(Stored data entries)
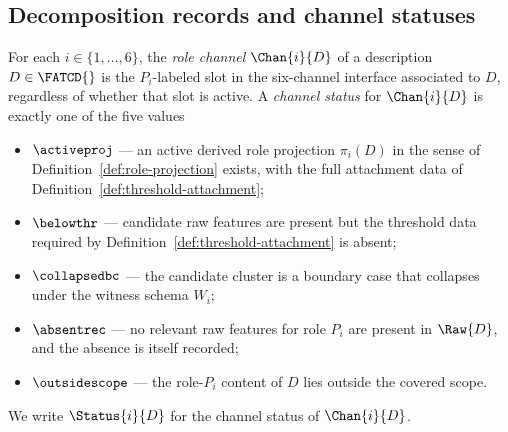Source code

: \subsection{Decomposition records and channel statuses}\label{subsec:dec-records}

\begin{definition}\label{def:channel-status}
For each \(i \in \{1,\ldots,6\}\), the \emph{role channel}
\(\Chan{i}{D}\) of a description \(D \in \FATCD{}\) is the
\(P_i\)-labeled slot in the six-channel interface associated to \(D\),
regardless of whether that slot is active. A \emph{channel status} for
\(\Chan{i}{D}\) is exactly one of the five values
\begin{itemize}[topsep=2pt,itemsep=1pt]
  \item \(\activeproj\) --- an active derived role projection
    \(\pi_i(D)\) in the sense of
    Definition~\ref{def:role-projection} exists, with the full
    attachment data of
    Definition~\ref{def:threshold-attachment};
  \item \(\belowthr\) --- candidate raw features are present but the
    threshold data required by
    Definition~\ref{def:threshold-attachment} is absent;
  \item \(\collapsedbc\) --- the candidate cluster is a boundary case
    that collapses under the witness schema \(W_i\);
  \item \(\absentrec\) --- no relevant raw features for role \(P_i\) are
    present in \(\Raw{D}\), and the absence is itself recorded;
  \item \(\outsidescope\) --- the role-\(P_i\) content of \(D\) lies
    outside the covered scope.
\end{itemize}
We write \(\Status{i}{D}\) for the channel status of \(\Chan{i}{D}\).
\end{definition}

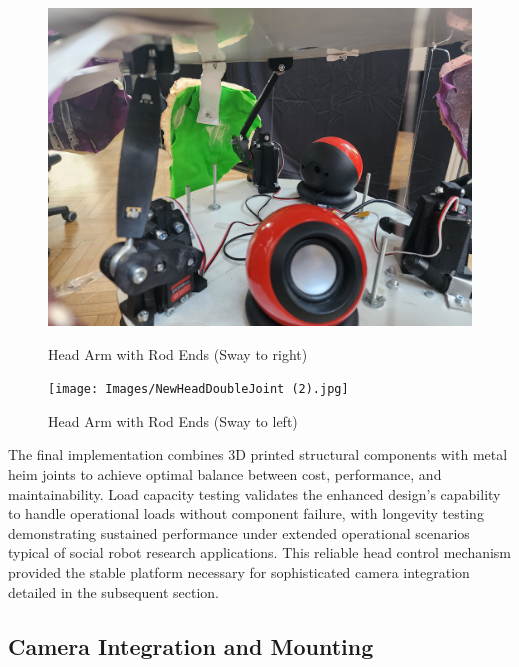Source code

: \begin{figure}[H]
    \centering
    \begin{minipage}{0.45\textwidth}
        \centering
        \includegraphics[width=\textwidth]{Images/NewHeadDoubleJoint (6).jpg}
        \caption{Head Arm with Rod Ends (Sway to right)}
        \label{fig:head_arm_rod_end_right}
    \end{minipage}
    \hfill
    \begin{minipage}{0.45\textwidth}
        \centering
        \texttt{[image: Images/NewHeadDoubleJoint (2).jpg]}
        \caption{Head Arm with Rod Ends (Sway to left)}
        \label{fig:head_arm_rod_end_left}
    \end{minipage}
\end{figure}

The final implementation combines 3D printed structural components with metal heim joints to achieve optimal balance between cost, performance, and maintainability. Load capacity testing validates the enhanced design's capability to handle operational loads without component failure, with longevity testing demonstrating sustained performance under extended operational scenarios typical of social robot research applications. This reliable head control mechanism provided the stable platform necessary for sophisticated camera integration detailed in the subsequent section.

\subsection{Camera Integration and Mounting}

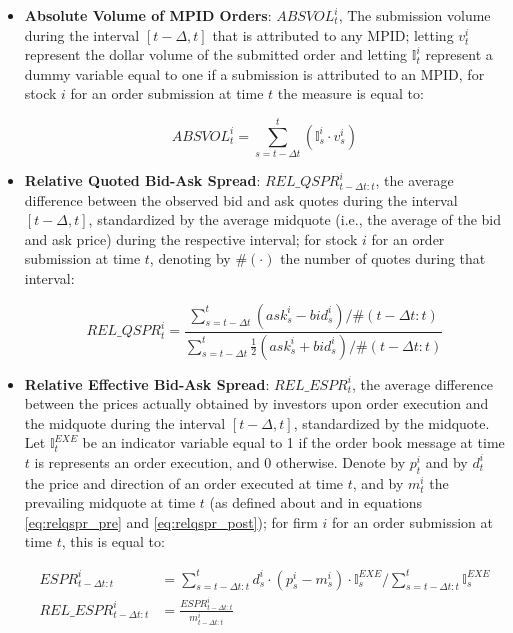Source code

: \documentclass{article}
\begin{document}
\begin{itemize}
\item \textbf{Absolute Volume of MPID Orders}: $ABSVOL_{t}^i$, The submission volume during the interval $[t-\Delta,t]$ that is attributed to any MPID; letting $v_t^i$ represent the dollar volume of the submitted order and letting $\mathbb{I}_t^i$ represent a dummy variable equal to one if a submission is attributed to an MPID, for stock $i$ for an order submission at time $t$ the measure is equal to:

    \begin{equation*}\label{eq:relnum_pre}
    ABSVOL_{t}^i = \sum_{s=t-\Delta t}^t (\mathbb{I}_s^i \cdot v_s^i)
    \end{equation*}

\item \textbf{Relative Quoted Bid-Ask Spread}: $REL\_QSPR_{t-\Delta t:t}^i$, the average difference between the observed bid and ask quotes during the interval $[t-\Delta,t]$, standardized by the average midquote (i.e., the average of the bid and ask price) during the respective interval; for stock $i$ for an order submission at time $t$, denoting by $\#( \cdot)$ the number of quotes during that interval:

    \begin{equation}\label{eq:relqspr_pre}
    REL\_QSPR_{t}^i = \frac{\sum _{s=t-\Delta t} ^{t} (ask_s^i - bid_s^i) / \#(t-\Delta t:t)}{\sum _{s=t-\Delta t} ^{t} \frac{1}{2}(ask_s^i + bid_s^i) / \#(t-\Delta t:t)}
    \end{equation}

\item \textbf{Relative Effective Bid-Ask Spread}: $REL\_ESPR_{t}^i$, the average difference between the prices actually obtained by investors upon order execution and the midquote during the interval $[t-\Delta,t]$, standardized by the midquote. Let $\mathbb{I}_{t}^{EXE}$ be an indicator variable equal to 1 if the order book message at time $t$ is represents an order execution, and 0 otherwise. Denote by $p_t^i$ and by $d_t^i$ the price and direction of an order executed at time $t$, and by $m_t^i$ the prevailing midquote at time $t$ (as defined about and in equations \ref{eq:relqspr_pre} and \ref{eq:relqspr_post}); for firm $i$ for an order submission at time $t$, this is equal to:

    \begin{align}\label{eq:espr_pre}
    ESPR_{t-\Delta t:t}^i &= \sum _{s=t-\Delta t:t} ^{t} d_s^i\cdot (p_s^i - m_s^i)\cdot \mathbb{I}_{s}^{EXE} / \sum _{s=t-\Delta t:t} ^{t} \mathbb{I}_{s}^{EXE} \\
    REL\_ESPR_{t-\Delta t:t}^i &= \frac{ESPR_{t-\Delta t:t}^i}{m_{t-\Delta t:t}^i}
    \end{align}


\end{itemize}
\end{document}
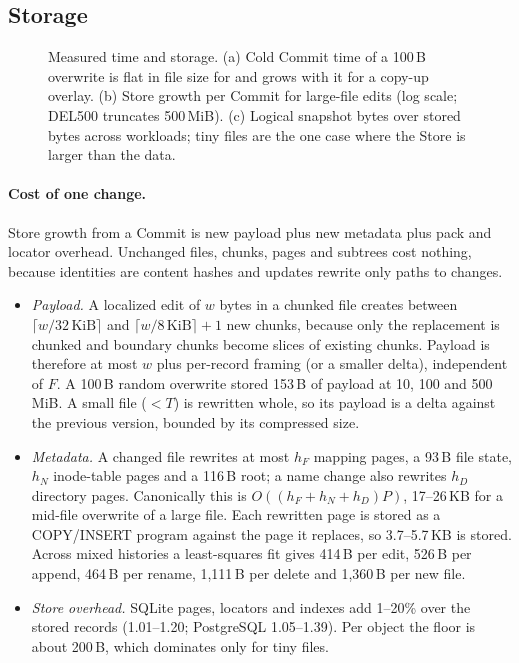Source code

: \subsection{Storage}

\begin{figure}[h]
\centering
\resizebox{\linewidth}{!}{}
\caption{Measured time and storage. (a) Cold Commit time of a 100\,B overwrite is flat in file size for \sys{} and grows with it for a copy-up overlay. (b) Store growth per Commit for large-file edits (log scale; DEL500 truncates 500\,MiB). (c) Logical snapshot bytes over stored bytes across workloads; tiny files are the one case where the Store is larger than the data.}
\label{fig:charts}
\end{figure}

\paragraph{Cost of one change.} Store growth from a Commit is new payload plus new
metadata plus pack and locator overhead. Unchanged files, chunks, pages and subtrees
cost nothing, because identities are content hashes and updates rewrite only paths to
changes.
\begin{itemize}[leftmargin=*,nosep]
\item \emph{Payload.} A localized edit of $w$ bytes in a chunked file creates between
$\lceil w/32\,\mathrm{KiB}\rceil$ and $\lceil w/8\,\mathrm{KiB}\rceil + 1$ new chunks,
because only the replacement is chunked and boundary chunks become slices of existing
chunks. Payload is therefore at most $w$ plus per-record framing (or a smaller delta),
independent of $F$. A 100\,B random overwrite stored 153\,B of payload at 10, 100 and
500\,MiB. A small file ($< T$) is rewritten whole, so its payload is a delta against
the previous version, bounded by its compressed size.
\item \emph{Metadata.} A changed file rewrites at most $h_F$ mapping pages, a 93\,B file
state, $h_N$ inode-table pages and a 116\,B root; a name change also rewrites $h_D$
directory pages. Canonically this is $O((h_F + h_N + h_D)P)$, 17--26\,KB for a
mid-file overwrite of a large file. Each rewritten page is stored as a COPY/INSERT
program against the page it replaces, so 3.7--5.7\,KB is stored. Across mixed histories
a least-squares fit gives 414\,B per edit, 526\,B per append, 464\,B per rename,
1,111\,B per delete and 1,360\,B per new file.
\item \emph{Store overhead.} SQLite pages, locators and indexes add 1--20\% over the
stored records (1.01--1.20\X{}; PostgreSQL 1.05--1.39\X{}). Per object the floor is
about 200\,B, which dominates only for tiny files.
\end{itemize}

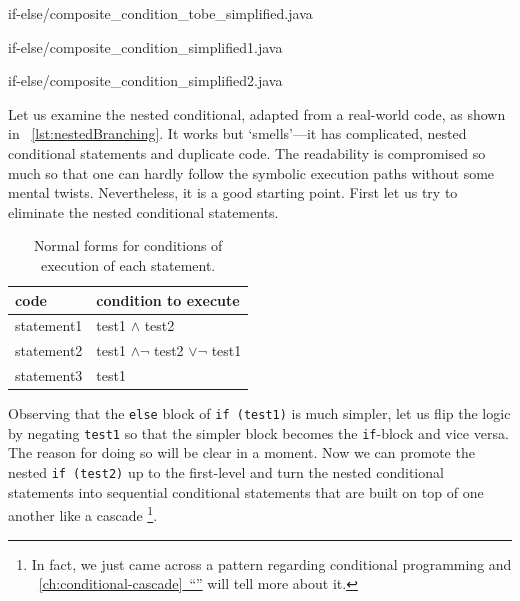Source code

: \documentclass[oneside,11pt]{book}
\theoremstyle{definition}
\theoremstyle{remark}
\newcommand{\code}[1]{\mbox{\lstinline{#1}}}
\newcommand*{\fullref}[1]{\hyperref[{#1}]{\mbox{\autoref*{#1}~}``\nameref*{#1}''}}
\begin{document}
\begin{clisting}
    \begin{minipage}[t]{.3\textwidth}
        
        {if-else/composite_condition_tobe_simplified.java}
    \end{minipage}\hfill
    \begin{minipage}[t]{.3\textwidth}
        
        {if-else/composite_condition_simplified1.java}
    \end{minipage}\hfill
    \begin{minipage}[t]{.3\textwidth}
        
        {if-else/composite_condition_simplified2.java}
    \end{minipage}
\end{clisting}
Let us examine the nested conditional, adapted from a real-world code, as shown in
~\autoref{lst:nestedBranching}.
It works but `smells'---it has complicated, nested conditional statements and duplicate
code\cite{Fowler1999}.
The readability is compromised so much so that one can hardly follow the symbolic execution paths
without some mental twists.
Nevertheless, it is a good starting point.
First let us try to eliminate the nested conditional statements.


\begin{table}[bth]
    \begin{center}
        \caption{Normal forms for conditions of execution of each statement.
        \label{tbl:breakdown-of-conditions}}
        \begin{tabular}{|l|l|}
            \hline
            code & condition to execute \\
            \hline
            statement1 & test1 $\land$ test2 \\
            statement2 & test1 $\land\lnot$ test2 $\lor\lnot$ test1 \\
            statement3 & test1 \\
            \hline
        \end{tabular}
    \end{center}
\end{table}
Observing that the \code{else} block of \code{if (test1)} is much simpler, let us flip
the logic by negating \code{test1} so that the simpler block becomes the \code{if}-block and vice
versa.
The reason for doing so will be clear in a moment.
Now we can promote the nested \code{if (test2)} up to the first-level and turn the
nested conditional statements into sequential conditional statements
that are built on top of one another like a cascade \footnote{In fact,
we just came across a pattern regarding conditional programming and
~\fullref{ch:conditional-cascade} will tell more about it.}.
\end{document}
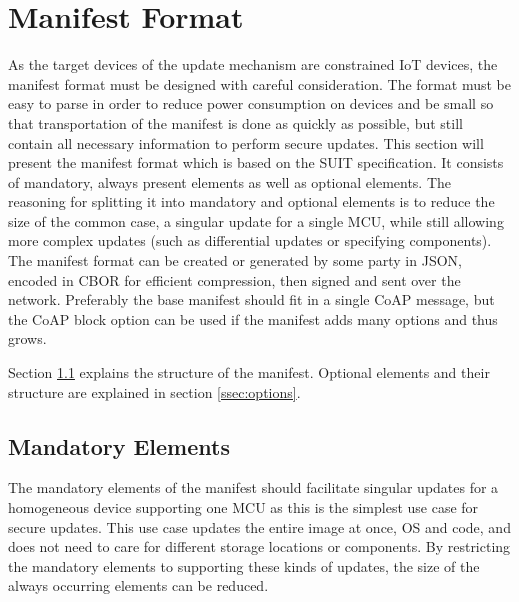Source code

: \documentclass[0-thesis.tex]{subfiles}
\begin{document}

\section{Manifest Format}
\label{sec:manifest-format}
As the target devices of the update mechanism are constrained IoT devices, the manifest
format must be designed with careful consideration. The format must be easy to parse in
order to reduce power consumption on devices and be small so that transportation of the
manifest is done as quickly as possible, but still contain all necessary information to
perform secure updates. This section will present the manifest format which is based on
the SUIT specification. It consists of mandatory, always present elements as well as
optional elements. The reasoning for splitting it into mandatory and optional elements is
to reduce the size of the common case, a singular update for a single MCU, while still
allowing more complex updates (such as differential updates or specifying components). The
manifest format can be created or generated by some party in JSON, encoded in CBOR for
efficient compression, then signed and sent over the network. Preferably the base manifest
should fit in a single CoAP message, but the CoAP block option can be used if the manifest
adds many options and thus grows.

Section \ref{ssec:mandatory-elements} explains the structure of the manifest. Optional
elements and their structure are explained in section \ref{ssec:options}. 

\subsection{Mandatory Elements}
\label{ssec:mandatory-elements}
The mandatory elements of the manifest should facilitate singular updates for a homogeneous
device supporting one MCU as this is the simplest use case for secure updates. This use
case updates the entire image at once, OS and code, and does not need to care for
different storage locations or components. By restricting the mandatory elements to
supporting these kinds of updates, the size of the always occurring elements can be
reduced. 
\end{document}
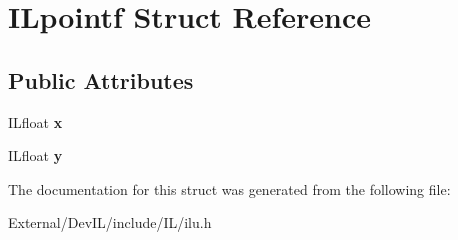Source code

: \hypertarget{structILpointf}{
\section{ILpointf Struct Reference}
\label{structILpointf}
}
\subsection*{Public Attributes}
\begin{DoxyCompactItemize}
\item 
\hypertarget{structILpointf_a62747a41be202476c363e455f70ddeb1}{
ILfloat {\bfseries x}}
\label{structILpointf_a62747a41be202476c363e455f70ddeb1}

\item 
\hypertarget{structILpointf_aac46ba52351d952dd3baa994fae3f97d}{
ILfloat {\bfseries y}}
\label{structILpointf_aac46ba52351d952dd3baa994fae3f97d}

\end{DoxyCompactItemize}


The documentation for this struct was generated from the following file:\begin{DoxyCompactItemize}
\item 
External/DevIL/include/IL/ilu.h\end{DoxyCompactItemize}
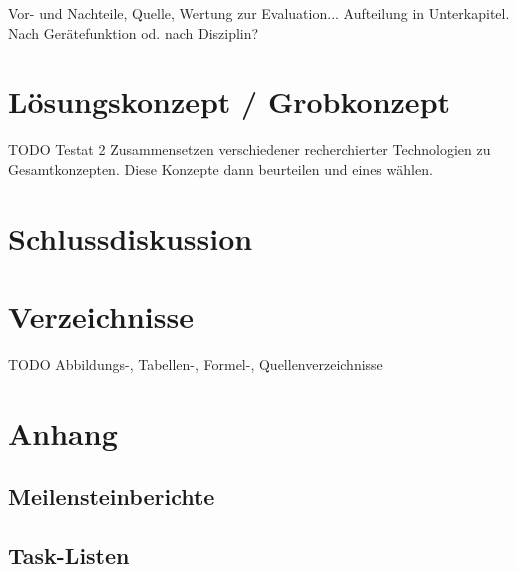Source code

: \documentclass[a4paper]{report}
\begin{document}
Vor- und Nachteile, Quelle, Wertung zur Evaluation... 
Aufteilung in Unterkapitel. Nach Gerätefunktion od. nach Disziplin? 

\chapter{Lösungskonzept / Grobkonzept}
TODO Testat 2
Zusammensetzen verschiedener recherchierter Technologien zu Gesamtkonzepten. Diese Konzepte dann beurteilen und eines wählen. 

\chapter{Schlussdiskussion}

\chapter{Verzeichnisse}
TODO Abbildungs-, Tabellen-, Formel-, Quellenverzeichnisse
\printbibliography

\chapter{Anhang}
\section{Meilensteinberichte}

\section{Task-Listen}
\end{document}
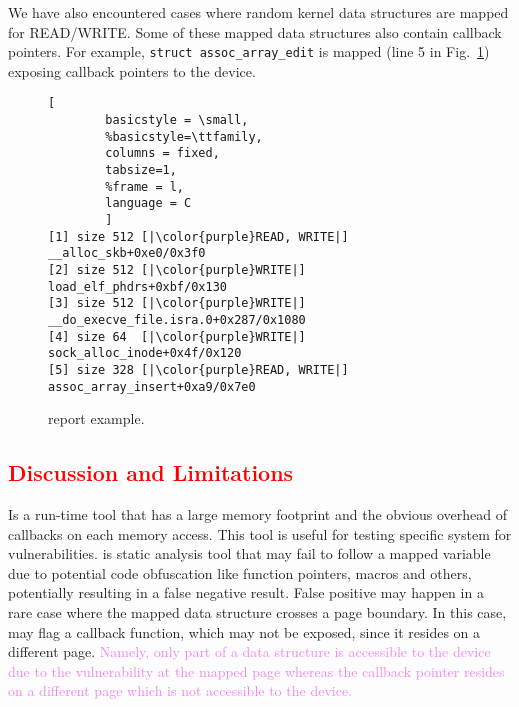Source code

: We have also encountered cases where random kernel data structures are mapped for READ/WRITE. Some of these mapped data structures also contain callback pointers. For example, \texttt{struct assoc\_array\_edit} is mapped (line 5 in Fig.~\ref{fig:dkasan-report}) exposing callback pointers to the device. 
%
\begin{figure}[t]
\begin{adjustbox}{width=0.9\linewidth}
        \begin{lstlisting}[
        basicstyle = \small,
        %basicstyle=\ttfamily,
        columns = fixed,
        tabsize=1,
        %frame = l,
        language = C
        ]
[1] size 512 [|\color{purple}READ, WRITE|] __alloc_skb+0xe0/0x3f0
[2] size 512 [|\color{purple}WRITE|] load_elf_phdrs+0xbf/0x130
[3] size 512 [|\color{purple}WRITE|] __do_execve_file.isra.0+0x287/0x1080
[4] size 64  [|\color{purple}WRITE|] sock_alloc_inode+0x4f/0x120
[5] size 328 [|\color{purple}READ, WRITE|] assoc_array_insert+0xa9/0x7e0
        \end{lstlisting}
\end{adjustbox}
        \caption{\dkasan report example.}
        \label{fig:dkasan-report}
\end{figure}

\subsection{\textcolor{red}{Discussion and Limitations}}
\dkasan Is a run-time tool that has a large memory footprint and the obvious overhead of callbacks on each memory access. This tool is useful for testing specific system for vulnerabilities.
\tool is static analysis tool that may fail to follow a mapped variable due to potential code obfuscation like function pointers, macros and others, potentially resulting in a false negative result. False positive may happen in a rare case where the mapped  data  structure  crosses  a  page  boundary. In this case, \tool may flag a callback function, which may not be exposed, since it resides on a different page. \textcolor{violet}{Namely, only part of a data structure is accessible to the device due to the \subpage{} vulnerability at the mapped page whereas the callback pointer resides on a different page which is not accessible to the device.}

» **Problem requirements**: From the data above, output only the lines between the line containing "state, $h_N$ inode-table" and the line containing "1,111\,B per delete", inclusive, exactly as written.

» **Written solution**:
state, $h_N$ inode-table pages and a 116\,B root; a name change also rewrites $h_D$
directory pages. Canonically this is $O((h_F + h_N + h_D)P)$, 17--26\,KB for a
mid-file overwrite of a large file. Each rewritten page is stored as a COPY/INSERT
program against the page it replaces, so 3.7--5.7\,KB is stored. Across mixed histories
a least-squares fit gives 414\,B per edit, 526\,B per append, 464\,B per rename,
1,111\,B per delete and 1,360\,B per new file.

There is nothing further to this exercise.